[Start of Attachment]

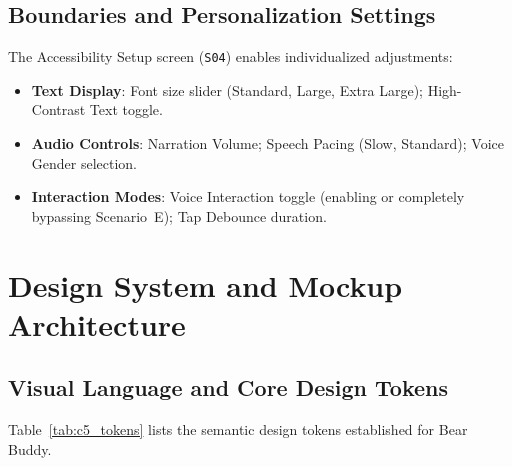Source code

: \subsection{Boundaries and Personalization Settings}

The Accessibility Setup screen (\texttt{S04}) enables individualized adjustments:
\begin{itemize}
    \item \textbf{Text Display}: Font size slider (Standard, Large, Extra Large); High-Contrast Text toggle.
    \item \textbf{Audio Controls}: Narration Volume; Speech Pacing (Slow, Standard); Voice Gender selection.
    \item \textbf{Interaction Modes}: Voice Interaction toggle (enabling or completely bypassing Scenario~E); Tap Debounce duration.
\end{itemize}

\section{Design System and Mockup Architecture}

\subsection{Visual Language and Core Design Tokens}

Table~\ref{tab:c5_tokens} lists the semantic design tokens established for Bear Buddy.

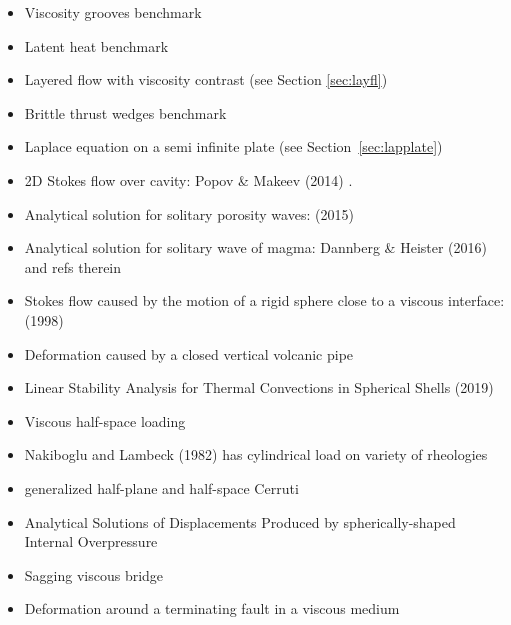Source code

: \begin{itemize}
\item Viscosity grooves benchmark \cite{aspectmanual}

\item Latent heat benchmark \cite{aspectmanual}

\item Layered flow with viscosity contrast \cite{aspectmanual} 
      (see Section \ref{sec:layfl}) 

\item Brittle thrust wedges benchmark \cite{busa16,aspectmanual}

\item Laplace equation on a semi infinite plate (see Section~\ref{sec:lapplate})

\item 2D Stokes flow over cavity: Popov \& Makeev (2014) \cite{poma14}.


\item Analytical solution for solitary porosity waves: \textcite{copo15} (2015)

\item Analytical solution for solitary wave of magma: Dannberg \& Heister (2016) \cite{dahe16} and refs therein

\item Stokes flow caused by the motion of a rigid sphere close 
      to a viscous interface: \textcite{dagr98} (1998)

\item Deformation caused by a closed vertical volcanic pipe \cite{boda99}

\item Linear Stability Analysis for Thermal Convections in 
      Spherical Shells \textcite{yuwa19} (2019)

\item Viscous half-space loading \cite{hask35}

\item Nakiboglu and Lambeck (1982) has cylindrical load on variety of rheologies \cite{nala82}

\item generalized half-plane and half-space Cerruti \cite{nowi92,zhga15}

\item Analytical Solutions of Displacements Produced by spherically-shaped Internal Overpressure \cite{gech12}

\item Sagging viscous bridge \cite{stokes98}

\item Deformation around a terminating fault in a viscous medium \cite{baho96}

\end{itemize}


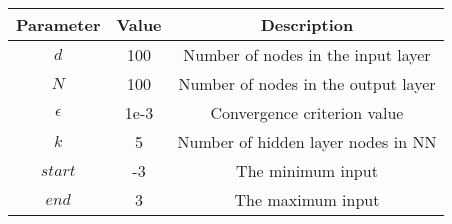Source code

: \documentclass{article}
\begin{document}
  \begin{tabular}{|c | c | c |}
    \hline
    Parameter & Value & Description\\
    \hline
    $d$             & 100   & Number of nodes in the input layer\\
    $N$             & 100   & Number of nodes in the output layer\\
    $\epsilon$      & 1e-3  & Convergence criterion value \\
    $k$             & 5     & Number of hidden layer nodes in NN\\
    $start$         & -3    & The minimum input\\
    $end $          & 3     & The maximum input\\
    \hline
  \end{tabular}
\end{document}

[End of Attachment]

§ EXERCISE INSTRUCTIONS: Exact copy, pictures excluded: every line above from the one containing "for Bear Buddy." to the one containing "for solitary porosity", inclusive, and nothing more.

§ WRITTEN RESPONSE:
Table~\ref{tab:c5_tokens} lists the semantic design tokens established for Bear Buddy.

Source code

: \begin{itemize}
\item Viscosity grooves benchmark \cite{aspectmanual}

\item Latent heat benchmark \cite{aspectmanual}

\item Layered flow with viscosity contrast \cite{aspectmanual} 
      (see Section \ref{sec:layfl}) 

\item Brittle thrust wedges benchmark \cite{busa16,aspectmanual}

\item Laplace equation on a semi infinite plate (see Section~\ref{sec:lapplate})

\item 2D Stokes flow over cavity: Popov \& Makeev (2014) \cite{poma14}.


\item Analytical solution for solitary porosity waves: \textcite{copo15} (2015)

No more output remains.